From 0ef9d29bfef6b0c9773e8f3cb1e939d8f2424aa9 Mon Sep 17 00:00:00 2001
From: lance <lance@lzatech.org>
Date: Sun, 10 Mar 2019 21:39:34 -0700
Subject: [PATCH 1/3] updating app to accept an "expire_on_read" header to
 expire the record once it's been read

---
 secretshare/app.py                    |  8 +++-
 secretshare/cleanup.py                | 38 ++++++++++++++---
 secretshare/library/secretsmanager.py | 59 +++++++++++----------------
 3 files changed, 62 insertions(+), 43 deletions(-)

diff --git a/secretshare/app.py b/secretshare/app.py
index 7d0e347..1c9b58d 100644
--- a/secretshare/app.py
+++ b/secretshare/app.py
@@ -22,6 +22,7 @@ secret_data = api.model('secret_data', {
     'password': fields.String,
     'message': fields.String,
     'expiration': fields.DateTime,
+    'expire_on_read': fields.Boolean
 })
 response_data = api.inherit('response_data', secret_data, {
     'token': fields.String,
@@ -77,9 +78,12 @@ class Secrets(Resource):
                     username=api.payload.get('username', ''),
                     password=api.payload.get('password', ''),
                     message=api.payload.get('message', ''),
-                    expiration=api.payload.get('expiration', '')
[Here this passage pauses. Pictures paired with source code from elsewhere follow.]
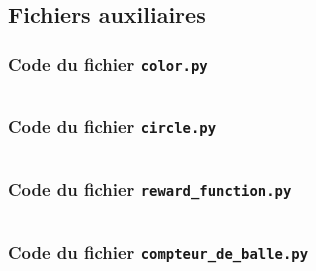 \documentclass[12pt,a4paper,fleqn]{article}
\begin{document}
\pagestyle{fancy} %





\tableofcontents
\chapter{}




\newpage
\section{Fichiers auxiliaires}

\subsection{Code du fichier \texttt{color.py}}
\inputminted{python}{../color.py}

\subsection{Code du fichier \texttt{circle.py}}
\inputminted{python}{../circle.py}

\newpage
\subsection{Code du fichier \texttt{reward_function.py}}
\inputminted[firstline=1,lastline=23]{python}{../reward_functions.py}

\subsection{Code du fichier \texttt{compteur_de_balle.py}}
\inputminted[firstline=1,lastline=57]{python}{../compteur_de_balle.py}
\end{document}
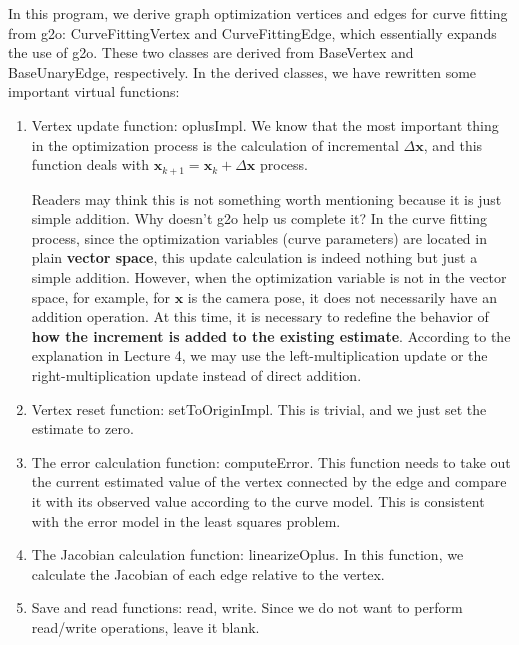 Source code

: In this program, we derive graph optimization vertices and edges for curve fitting from g2o: CurveFittingVertex and CurveFittingEdge, which essentially expands the use of g2o. These two classes are derived from BaseVertex and BaseUnaryEdge, respectively. In the derived classes, we have rewritten some important virtual functions:
\begin{enumerate}
    \item Vertex update function: oplusImpl. We know that the most important thing in the optimization process is the calculation of incremental $\Delta \mathbf{x}$, and this function deals with $\mathbf{x}_{k+1} = \mathbf{x}_k + \Delta \mathbf{x}$ process.

    Readers may think this is not something worth mentioning because it is just simple addition. Why doesn't g2o help us complete it? In the curve fitting process, since the optimization variables (curve parameters) are located in plain \textbf{vector space}, this update calculation is indeed nothing but just a simple addition. However, when the optimization variable is not in the vector space, for example, for $\mathbf{x}$ is the camera pose, it does not necessarily have an addition operation. At this time, it is necessary to redefine the behavior of \textbf{how the increment is added to the existing estimate}. According to the explanation in Lecture 4, we may use the left-multiplication update or the right-multiplication update instead of direct addition.

    \item Vertex reset function: setToOriginImpl. This is trivial, and we just set the estimate to zero.

    \item The error calculation function: computeError. This function needs to take out the current estimated value of the vertex connected by the edge and compare it with its observed value according to the curve model. This is consistent with the error model in the least squares problem.
    
    \item The Jacobian calculation function: linearizeOplus. In this function, we calculate the Jacobian of each edge relative to the vertex.

    \item Save and read functions: read, write. Since we do not want to perform read/write operations, leave it blank.
\end{enumerate}

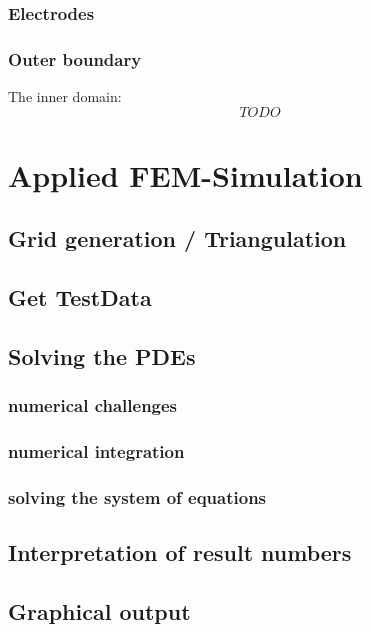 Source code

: \documentclass[parskip=half, titlepage=yes, 12pt, BCOR=12mm, DIV=calc]{scrartcl}
\begin{document}
\subsubsection{Electrodes}

\subsubsection{Outer boundary}

The inner domain: 
\begin{equation}
    TODO
\end{equation}



\section{Applied FEM-Simulation}

\subsection{Grid generation / Triangulation}

\subsection{Get TestData}

\subsection{Solving the PDEs}
\subsubsection{numerical challenges}
\subsubsection{numerical integration}
\subsubsection{solving the system of equations}

\subsection{Interpretation of result numbers}

\subsection{Graphical output}
\end{document}
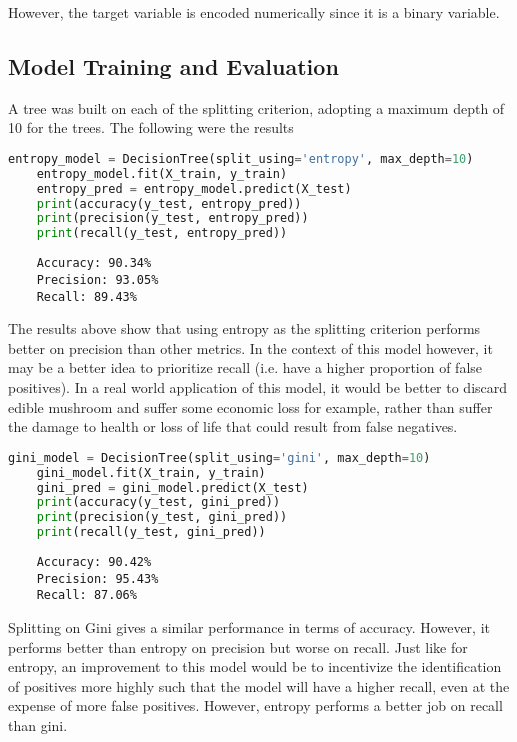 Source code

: \documentclass{article}
\begin{document}
However, the target variable is encoded numerically since it is a binary variable.

\subsection{Model Training and Evaluation}

A tree was built on each of the splitting criterion, adopting a maximum depth of 10 for the trees. 
The following were the results

\begin{lstlisting}[language=Python, caption=Entropy Tree]
    entropy_model = DecisionTree(split_using='entropy', max_depth=10)
    entropy_model.fit(X_train, y_train)
    entropy_pred = entropy_model.predict(X_test)
    print(accuracy(y_test, entropy_pred))
    print(precision(y_test, entropy_pred))
    print(recall(y_test, entropy_pred))
\end{lstlisting}

\begin{lstlisting}
    Accuracy: 90.34%
    Precision: 93.05%
    Recall: 89.43%
\end{lstlisting}
The results above show that using entropy as the splitting criterion performs better on precision than other metrics. In the context of this model however, it may be a better idea to prioritize recall (i.e. have a higher proportion of false positives). In a real world application of this model, it would be better to discard edible mushroom and suffer some economic loss for example, rather than suffer the damage to health or loss of life that could result from false negatives.

\begin{lstlisting}[language=Python, caption=Gini Tree]
    gini_model = DecisionTree(split_using='gini', max_depth=10)
    gini_model.fit(X_train, y_train)
    gini_pred = gini_model.predict(X_test)
    print(accuracy(y_test, gini_pred))
    print(precision(y_test, gini_pred))
    print(recall(y_test, gini_pred))
\end{lstlisting}

\begin{lstlisting}
    Accuracy: 90.42%
    Precision: 95.43%
    Recall: 87.06%
\end{lstlisting}

Splitting on Gini gives a similar performance in terms of accuracy. However, it performs better than entropy on precision but worse on recall. Just like for entropy, an improvement to this model would be to incentivize the identification of positives more highly such that the model will have a higher recall, even at the expense of more false positives. However, entropy performs a better job on recall than gini. 
\end{document}
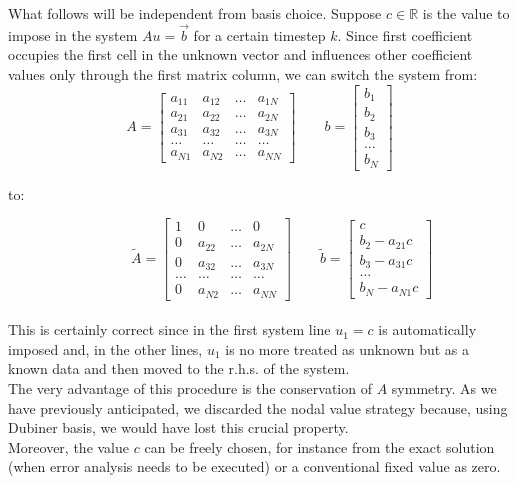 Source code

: \documentclass[a4paper,11pt]{article}
\begin{document}
\noindent What follows will be independent from basis choice. Suppose $c\in \mathbb{R}$ is the value to impose in the system $Au=\vec{b}$ for a certain timestep $k$. Since first coefficient occupies the first cell in the unknown vector and influences other coefficient values only through the first matrix column, we can switch the system from: \\

\begin{equation*}
A=\begin{bmatrix}
a_{11} & a_{12} & \dots & a_{1N} \\ 
a_{21} & a_{22} & \dots & a_{2N} \\ 
a_{31} &a_{32} & \dots & a_{3N} \\
\dots & \dots & \dots & \dots \\
a_{N1}  & a_{N2} & \dots & a_{NN}
\end{bmatrix} \quad \quad
b=\begin{bmatrix}
b_1 \\ b_2 \\ b_3 \\ \dots \\ b_N
\end{bmatrix}
\end{equation*}

to:

\begin{equation*}
\quad \quad  \quad \, \tilde{A}=\begin{bmatrix}
1 & 0 & \dots & 0 \\ 
0 & a_{22} & \dots & a_{2N} \\ 
0 &a_{32} & \dots & a_{3N} \\
\dots & \dots & \dots & \dots \\
0  & a_{N2} & \dots & a_{NN}
\end{bmatrix} \quad \quad
\tilde{b}=\begin{bmatrix}
c \\ b_2 -a_{21}c \\ b_3-a_{31}c \\ \dots \\ b_N-a_{N1}c
\end{bmatrix}
\end{equation*}
\vspace{4mm} \\
\noindent This is certainly correct since in the first system line $u_1=c$ is automatically imposed and, in the other lines, $u_1$ is no more treated as unknown but as a known data and then moved to the r.h.s. of the system. \\
The very advantage of this procedure is the conservation of $A$ symmetry. As we have previously anticipated, we discarded the nodal value strategy because, using Dubiner basis, we would have lost this crucial property. \\
Moreover, the value $c$ can be freely chosen, for instance from the exact solution (when error analysis needs to be executed) or a conventional fixed value as zero. \\ 
\end{document}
+                    expiration=api.payload.get('expiration', ''),
+                    expire_on_read=api.payload.get('expire_on_read', False)
                 )
-                return {'token': secret.secret_name}, 201
+                return {
+                    'token': secret.secret_name
+                }, 201
             except ValueError as err:
                 return {
                     'error_msg': 'Invalid expiration date',
diff --git a/secretshare/cleanup.py b/secretshare/cleanup.py
index dca9cc4..3fd232f 100644
--- a/secretshare/cleanup.py
+++ b/secretshare/cleanup.py
@@ -7,15 +7,43 @@ from arrow import utcnow as arrow_utcnow
 from secretshare.library import secretsmanager
 
 
+def list_secrets(boto_client):
+    """Return a list of all secrets"""
+    next_token = ""
+    pagination_finished = False
+    secrets = []
+    response = boto_client.list_secrets(
+        MaxResults=20
+    )
+    while not pagination_finished:
+        for secret in response['SecretList']:
+            secrets.append(secret)
+        if 'NextToken' in response:
+            next_token = response['NextToken']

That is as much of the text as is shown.